Her soldier is panicked. He pulls her from the wall and navigates her down the walk, the click of her heels like the ticking of a clock, speeding up and then slowing, slowing and fading.

I don’t want to cry, but it comes in sobs, full wracking shudders across my body. I haven’t cried like this since before George left.

I was in our room. I’d gone to dress for dinner and it was like a sudden wave crashing over me. I wanted to call for him. I wanted to be comforted, but I couldn’t let him see me like that. I rubbed at the tears on my face as he came to me.

“Ruth, it will be all right. It will. I’ll be back before you know it.”

“You don’t know that.”

“But I do. I have to.”

He sat beside me in front of my vanity, pulled me to him, and dropped my head to the hollow below his collarbone, his chin on my head. We stayed like that and he let me cry. Let me shake against his body, solid and holding me.
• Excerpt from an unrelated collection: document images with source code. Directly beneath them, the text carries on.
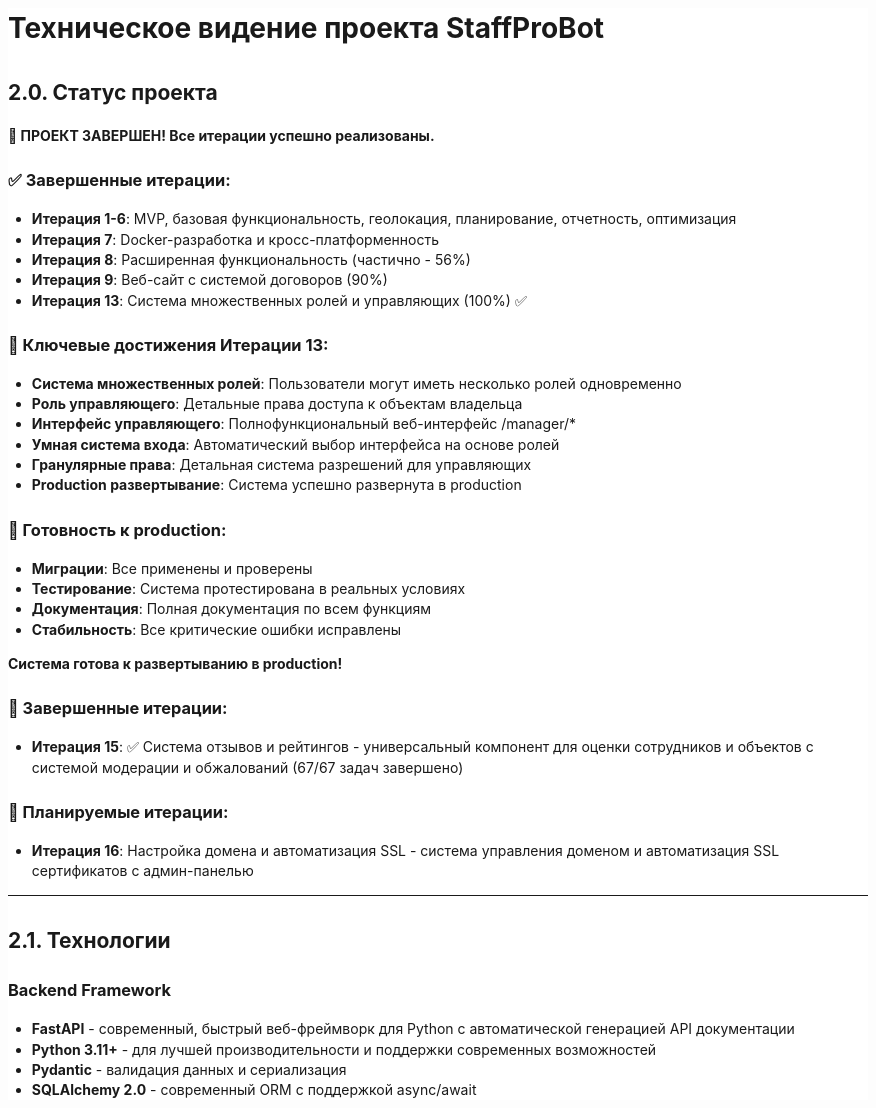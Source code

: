 # Техническое видение проекта StaffProBot

## 2.0. Статус проекта

**🎉 ПРОЕКТ ЗАВЕРШЕН! Все итерации успешно реализованы.**

### ✅ Завершенные итерации:
- **Итерация 1-6**: MVP, базовая функциональность, геолокация, планирование, отчетность, оптимизация
- **Итерация 7**: Docker-разработка и кросс-платформенность  
- **Итерация 8**: Расширенная функциональность (частично - 56%)
- **Итерация 9**: Веб-сайт с системой договоров (90%)
- **Итерация 13**: Система множественных ролей и управляющих (100%) ✅

### 🎯 Ключевые достижения Итерации 13:
- **Система множественных ролей**: Пользователи могут иметь несколько ролей одновременно
- **Роль управляющего**: Детальные права доступа к объектам владельца
- **Интерфейс управляющего**: Полнофункциональный веб-интерфейс /manager/*
- **Умная система входа**: Автоматический выбор интерфейса на основе ролей
- **Гранулярные права**: Детальная система разрешений для управляющих
- **Production развертывание**: Система успешно развернута в production

### 🚀 Готовность к production:
- **Миграции**: Все применены и проверены
- **Тестирование**: Система протестирована в реальных условиях
- **Документация**: Полная документация по всем функциям
- **Стабильность**: Все критические ошибки исправлены

**Система готова к развертыванию в production!**

### 🎯 Завершенные итерации:
- **Итерация 15**: ✅ Система отзывов и рейтингов - универсальный компонент для оценки сотрудников и объектов с системой модерации и обжалований (67/67 задач завершено)

### 🎯 Планируемые итерации:
- **Итерация 16**: Настройка домена и автоматизация SSL - система управления доменом и автоматизация SSL сертификатов с админ-панелью

---

## 2.1. Технологии

### Backend Framework
- **FastAPI** - современный, быстрый веб-фреймворк для Python с автоматической генерацией API документации
- **Python 3.11+** - для лучшей производительности и поддержки современных возможностей
- **Pydantic** - валидация данных и сериализация
- **SQLAlchemy 2.0** - современный ORM с поддержкой async/await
I would give anything for him to be here now. So much so that I won’t allow myself to name the things that I would do without. I’m appalled by my own selfishness. My whole body hurts with crying. Burns with it. I don’t bother to collect myself. There’s no point. The garden is empty; I am entirely alone.

ADVANCED BASE CAMP
21,200 FEET

H
e was finally getting used to this.

Sandy leaned over the cooker, placing chunks of snow inside the tin pot. After a week of climbing up and down from Advanced Base Camp, of bringing up supplies from the lower camps, putting the necessary pieces in place for a summit push that would hopefully come in the next few days, he was finally getting used to the hour it took to make one bloody cup of lukewarm tea. If he had to make a cup quickly or for more than one person, he needed to coddle more than one cooker to life at a time.

There was no one else to do it, though, since the rest of the porters had been sent back down. If he couldn’t be climbing, then at least he had the camp to himself, which was more than could be said for poor Hazard, stuck at Base Camp, coordinating loads and supervising the porters. George and Somervell had left yesterday, as had Noel with his own miniature expedition to set up his Eagle’s Nest. Everyone, save Noel’s team, was due back at ABC any time.

“Climb high, sleep low,” George had told him, explaining the plan of attack.

Sandy repeated the refrain in his head, a mantra that marked his footsteps when he was feeling slow.
Climb high, sleep low
. It was the key to acclimatizing – press up and then drop back down. He was adjusting well, he thought, and Somervell seemed to think so too. “Looks like Hinks was right,” he’d said after his last check-in, patting Sandy on the arm. “Our best bet at a superman.” He was more than ready to push ahead. Maybe tomorrow. Or the next day, if he wasn’t sent instead to bring up more supplies like Shebbeare and Hazard. Those two were little more than glorified porters. Pack mules. Of course, the two of them were still retrieving loads that the porters had dropped short of Advanced Base Camp when they could no longer carry them any higher. Sandy hadn’t realized before how much work it was to make sure the higher camps were all properly stocked, or how enormous the undertaking. But if gear or supplies were inadequate or not where they needed to be, it could derail an attempt. Or worse. He couldn’t imagine being snowed in above the Col without enough fuel or food to eat. With a spoon Sandy poked at the melting snow.